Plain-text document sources
******************************

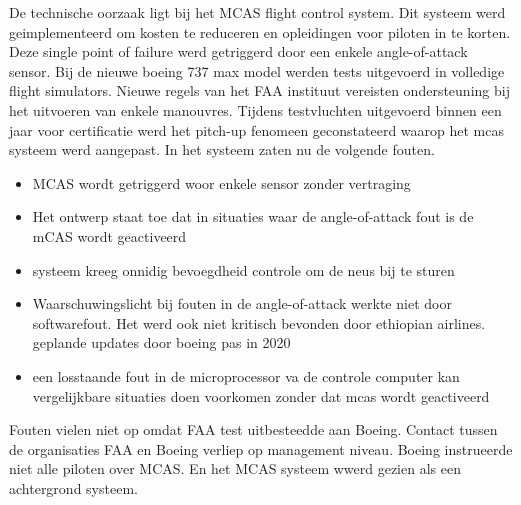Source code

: \documentclass{article}
\begin{document}
	De technische oorzaak ligt bij het MCAS flight control system. Dit systeem werd geimplementeerd om kosten te reduceren en opleidingen voor piloten  in te korten.  Deze single point of failure \cite{uran05042019SPOF}
	werd getriggerd door een enkele angle-of-attack sensor\cite{boeing737maxdisplay}.
	Bij de  nieuwe boeing 737 max model werden tests uitgevoerd in volledige flight simulators. Nieuwe   regels van het FAA instituut vereisten ondersteuning bij het uitvoeren van enkele manouvres. Tijdens testvluchten uitgevoerd binnen een jaar voor certificatie werd het pitch-up fenomeen geconstateerd waarop het mcas systeem werd aangepast. 
	In het  systeem zaten nu de volgende fouten.
	
	\begin{itemize}
		\item MCAS wordt getriggerd woor enkele sensor zonder vertraging
		\item Het ontwerp staat toe dat  in situaties waar de angle-of-attack fout is de mCAS wordt geactiveerd
		\item systeem kreeg onnidig bevoegdheid controle om de neus bij te sturen
		\item  Waarschuwingslicht bij fouten in de angle-of-attack werkte niet door  softwarefout. Het werd ook niet kritisch bevonden door ethiopian airlines. geplande updates door boeing pas in 2020
		\item een losstaande fout in de microprocessor va de controle computer kan vergelijkbare situaties doen voorkomen zonder dat mcas wordt geactiveerd
	\end{itemize}
	Fouten vielen niet op omdat FAA test uitbesteedde aan Boeing. Contact tussen de organisaties FAA en Boeing verliep op management niveau. Boeing instrueerde niet alle piloten over MCAS. En het MCAS systeem wwerd gezien als een achtergrond  systeem.
	
\end{document}
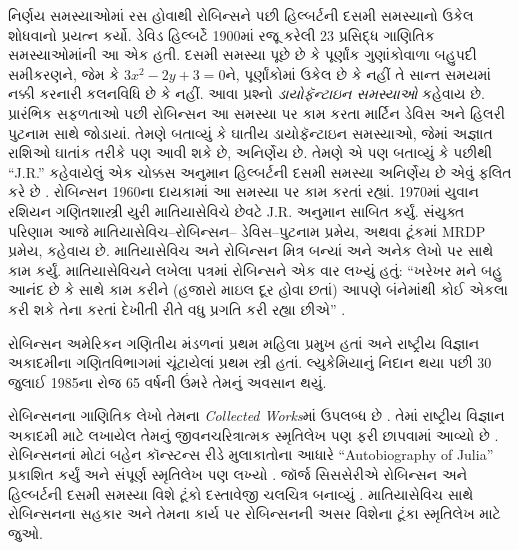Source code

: \documentclass[../../../include/open-logic-section]{subfiles}
\begin{document}
નિર્ણય સમસ્યાઓમાં રસ હોવાથી
રોબિન્સને પછી હિલ્બર્ટની
દસમી સમસ્યાનો ઉકેલ શોધવાનો
પ્રયત્ન કર્યો. ડેવિડ હિલ્બર્ટે
1900માં રજૂ કરેલી 23 પ્રસિદ્ધ
ગાણિતિક સમસ્યાઓમાંની આ
એક હતી. દસમી સમસ્યા પૂછે
છે કે પૂર્ણાંક ગુણાંકોવાળા
બહુપદી સમીકરણને, જેમ કે
$3x^2 - 2y +3 = 0$ને,
પૂર્ણાંકોમાં ઉકેલ છે કે
નહીં તે સાન્ત સમયમાં
નક્કી કરનારી કલનવિધિ
છે કે નહીં. આવા પ્રશ્નો
\emph{ડાયોફૅન્ટાઇન સમસ્યાઓ}
કહેવાય છે. પ્રારંભિક
સફળતાઓ પછી રોબિન્સન
આ સમસ્યા પર કામ કરતા
માર્ટિન ડેવિસ અને
હિલરી પુટનામ સાથે
જોડાયાં. તેમણે બતાવ્યું
કે ઘાતીય ડાયોફૅન્ટાઇન
સમસ્યાઓ, જેમાં અજ્ઞાત
રાશિઓ ઘાતાંક તરીકે પણ
આવી શકે છે, અનિર્ણેય
છે. તેમણે એ પણ
બતાવ્યું કે પછીથી
“J.R.” કહેવાયેલું
એક ચોક્કસ અનુમાન
હિલ્બર્ટની દસમી
સમસ્યા અનિર્ણેય
છે એવું ફલિત કરે
છે \citep{DavisPutnamRobinson1961}.
રોબિન્સન 1960ના
દાયકામાં આ સમસ્યા
પર કામ કરતાં રહ્યાં.
1970માં યુવાન રશિયન
ગણિતશાસ્ત્રી યુરી
માતિયાસેવિચે છેવટે
J.R. અનુમાન સાબિત
કર્યું. સંયુક્ત પરિણામ
આજે માતિયાસેવિચ--રોબિન્સન--
ડેવિસ--પુટનામ પ્રમેય,
અથવા ટૂંકમાં MRDP પ્રમેય,
કહેવાય છે. માતિયાસેવિચ
અને રોબિન્સન મિત્ર
બન્યાં અને અનેક લેખો
પર સાથે કામ કર્યું.
માતિયાસેવિચને લખેલા
પત્રમાં રોબિન્સને
એક વાર લખ્યું હતું:
“ખરેખર મને બહુ આનંદ
છે કે સાથે કામ કરીને
(હજારો માઇલ દૂર
હોવા છતાં) આપણે
બંનેમાંથી કોઈ એકલા
કરી શકે તેના કરતાં
દેખીતી રીતે વધુ
પ્રગતિ કરી રહ્યા છીએ”
\citep[45]{Matijasevich1992}.

રોબિન્સન અમેરિકન
ગણિતીય મંડળનાં
પ્રથમ મહિલા પ્રમુખ
હતાં અને રાષ્ટ્રીય
વિજ્ઞાન અકાદમીના ગણિતવિભાગમાં
ચૂંટાયેલાં પ્રથમ
સ્ત્રી હતાં.
લ્યુકેમિયાનું નિદાન
થયા પછી 30 જુલાઈ
1985ના રોજ 65
વર્ષની ઉંમરે
તેમનું અવસાન થયું.


\begin{reading}
રોબિન્સનના ગાણિતિક
લેખો તેમના
\textit{Collected
  Works}માં ઉપલબ્ધ છે
\citep{Robinson1996}.
તેમાં રાષ્ટ્રીય વિજ્ઞાન
અકાદમી માટે લખાયેલ
તેમનું જીવનચરિત્રાત્મક
સ્મૃતિલેખ પણ ફરી
છાપવામાં આવ્યો છે
\citep{Feferman1994}.
રોબિન્સનનાં મોટાં
બહેન કૉન્સ્ટન્સ રીડે
મુલાકાતોના આધારે
“Autobiography of Julia”
પ્રકાશિત કર્યું
\citep{Reid1986}
અને સંપૂર્ણ
સ્મૃતિલેખ પણ લખ્યો
\citep{Reid1996}.
જૉર્જ સિસસેરીએ
રોબિન્સન અને
હિલ્બર્ટની દસમી
સમસ્યા વિશે ટૂંકો
દસ્તાવેજી ચલચિત્ર
બનાવ્યું
\citep{Csicsery2016}.
માતિયાસેવિચ સાથે
રોબિન્સનના સહકાર
અને તેમના કાર્ય પર
રોબિન્સનની અસર
વિશેના ટૂંકા
સ્મૃતિલેખ માટે
\citep{Matijasevich1992}
જુઓ.
\end{reading}
\end{document}
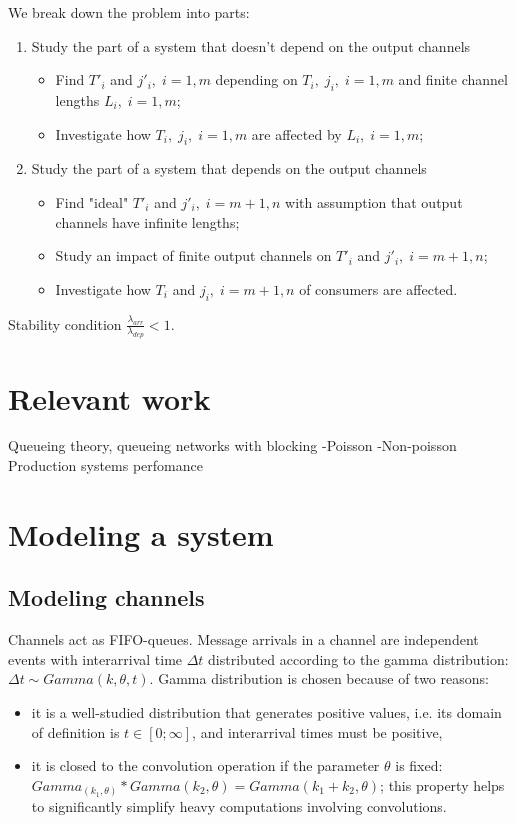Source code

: We break down the problem into parts:
  \begin{enumerate}
  \item Study the part of a system that doesn't depend on the output channels
    \begin{itemize}
    \item Find $T'_{i}$ and $j'_{i}, \; i=1,m$ depending on $T_{i}, \; j_{i}, \; i=1,m$ and finite channel lengths $L_{i}, \; i=1,m$;
    \item Investigate how $T_{i}, \; j_{i}, \; i=1,m$ are affected by $L_{i}, \; i=1,m$;
  \end{itemize}

  \item Study the part of a system that depends on the output channels
    \begin{itemize}
    \item Find "ideal" $T'_{i}$ and $j'_{i}, \; i=m+1,n$ with assumption that output channels have infinite lengths;
    \item Study an impact of finite output channels on $T'_{i}$ and $j'_{i}, \; i=m+1,n$;
    \item Investigate how $T_{i}$ and $j_{i}, \; i=m+1,n$ of consumers are affected.
    \end{itemize}
  \end{enumerate}


Stability condition $\frac{\lambda_{arr}}{\lambda_{dep}} < 1$.
\section{Relevant work}


Queueing theory, queueing networks with blocking
-Poisson
-Non-poisson
Production systems perfomance


\section{Modeling a system}

  \subsection{Modeling channels}
Channels act as FIFO-queues. Message arrivals in a channel are independent events with interarrival time $\Delta t$ distributed according to the gamma distribution: $\Delta t \sim Gamma (k, \theta, t)$. Gamma distribution is chosen because of two reasons:
    \begin{itemize}
    \item it is a well-studied distribution that generates positive values, i.e. its domain of definition is $t \in [0;\infty]$, and interarrival times must be positive,
    \item it is closed to the convolution operation if the parameter $\theta$ is fixed: $Gamma_(k_{1}, \theta) * Gamma (k_{2}, \theta) = Gamma (k_{1} + k_{2}, \theta)$; this property helps to significantly simplify heavy computations involving convolutions.
    \end{itemize}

******************************

Exercise details
Beginning with the line that has "ગાણિતિક સમસ્યાઓમાંની આ" and ending with the line that has "કે ઘાતીય ડાયોફૅન્ટાઇન", set down the lines above exactly and include no others.

The answer
ગાણિતિક સમસ્યાઓમાંની આ
એક હતી. દસમી સમસ્યા પૂછે
છે કે પૂર્ણાંક ગુણાંકોવાળા
બહુપદી સમીકરણને, જેમ કે
$3x^2 - 2y +3 = 0$ને,
પૂર્ણાંકોમાં ઉકેલ છે કે
નહીં તે સાન્ત સમયમાં
નક્કી કરનારી કલનવિધિ
છે કે નહીં. આવા પ્રશ્નો
\emph{ડાયોફૅન્ટાઇન સમસ્યાઓ}
કહેવાય છે. પ્રારંભિક
સફળતાઓ પછી રોબિન્સન
આ સમસ્યા પર કામ કરતા
માર્ટિન ડેવિસ અને
હિલરી પુટનામ સાથે
જોડાયાં. તેમણે બતાવ્યું
કે ઘાતીય ડાયોફૅન્ટાઇન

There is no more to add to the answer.